======== SOURCE MATERIAL ========
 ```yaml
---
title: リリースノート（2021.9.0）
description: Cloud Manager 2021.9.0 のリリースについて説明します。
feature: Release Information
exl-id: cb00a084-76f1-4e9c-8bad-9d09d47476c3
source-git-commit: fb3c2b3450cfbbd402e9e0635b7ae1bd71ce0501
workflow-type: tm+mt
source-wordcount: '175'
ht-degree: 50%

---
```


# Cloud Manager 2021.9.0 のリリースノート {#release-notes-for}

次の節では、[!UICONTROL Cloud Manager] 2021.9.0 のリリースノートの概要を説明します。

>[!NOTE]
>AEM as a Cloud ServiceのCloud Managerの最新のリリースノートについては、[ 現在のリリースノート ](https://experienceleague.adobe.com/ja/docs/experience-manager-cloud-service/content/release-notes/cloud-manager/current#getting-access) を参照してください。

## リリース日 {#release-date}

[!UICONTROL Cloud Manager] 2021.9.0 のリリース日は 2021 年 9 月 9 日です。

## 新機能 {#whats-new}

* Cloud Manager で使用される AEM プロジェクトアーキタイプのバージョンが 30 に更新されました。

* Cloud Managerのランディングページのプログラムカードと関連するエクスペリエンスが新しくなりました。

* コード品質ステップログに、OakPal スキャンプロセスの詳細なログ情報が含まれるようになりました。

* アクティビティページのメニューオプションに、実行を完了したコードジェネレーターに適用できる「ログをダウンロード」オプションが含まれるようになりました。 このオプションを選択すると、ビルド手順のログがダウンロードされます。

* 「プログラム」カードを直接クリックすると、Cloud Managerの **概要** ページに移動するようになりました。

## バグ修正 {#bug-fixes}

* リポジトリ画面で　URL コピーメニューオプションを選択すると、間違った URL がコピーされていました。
========
● **YOUR OBJECTIVE**: Your answer should consist of every entry, repeated exactly.

● **ANSWER TO THE EXERCISE**:
 ```yaml
---
title: リリースノート（2021.9.0）
description: Cloud Manager 2021.9.0 のリリースについて説明します。
feature: Release Information
exl-id: cb00a084-76f1-4e9c-8bad-9d09d47476c3
source-git-commit: fb3c2b3450cfbbd402e9e0635b7ae1bd71ce0501
workflow-type: tm+mt
source-wordcount: '175'
ht-degree: 50%

---
```


# Cloud Manager 2021.9.0 のリリースノート {#release-notes-for}

次の節では、[!UICONTROL Cloud Manager] 2021.9.0 のリリースノートの概要を説明します。

>[!NOTE]
>AEM as a Cloud ServiceのCloud Managerの最新のリリースノートについては、[ 現在のリリースノート ](https://experienceleague.adobe.com/ja/docs/experience-manager-cloud-service/content/release-notes/cloud-manager/current#getting-access) を参照してください。

## リリース日 {#release-date}

[!UICONTROL Cloud Manager] 2021.9.0 のリリース日は 2021 年 9 月 9 日です。

## 新機能 {#whats-new}

* Cloud Manager で使用される AEM プロジェクトアーキタイプのバージョンが 30 に更新されました。

* Cloud Managerのランディングページのプログラムカードと関連するエクスペリエンスが新しくなりました。

* コード品質ステップログに、OakPal スキャンプロセスの詳細なログ情報が含まれるようになりました。

* アクティビティページのメニューオプションに、実行を完了したコードジェネレーターに適用できる「ログをダウンロード」オプションが含まれるようになりました。 このオプションを選択すると、ビルド手順のログがダウンロードされます。

* 「プログラム」カードを直接クリックすると、Cloud Managerの **概要** ページに移動するようになりました。

## バグ修正 {#bug-fixes}

* リポジトリ画面で　URL コピーメニューオプションを選択すると、間違った URL がコピーされていました。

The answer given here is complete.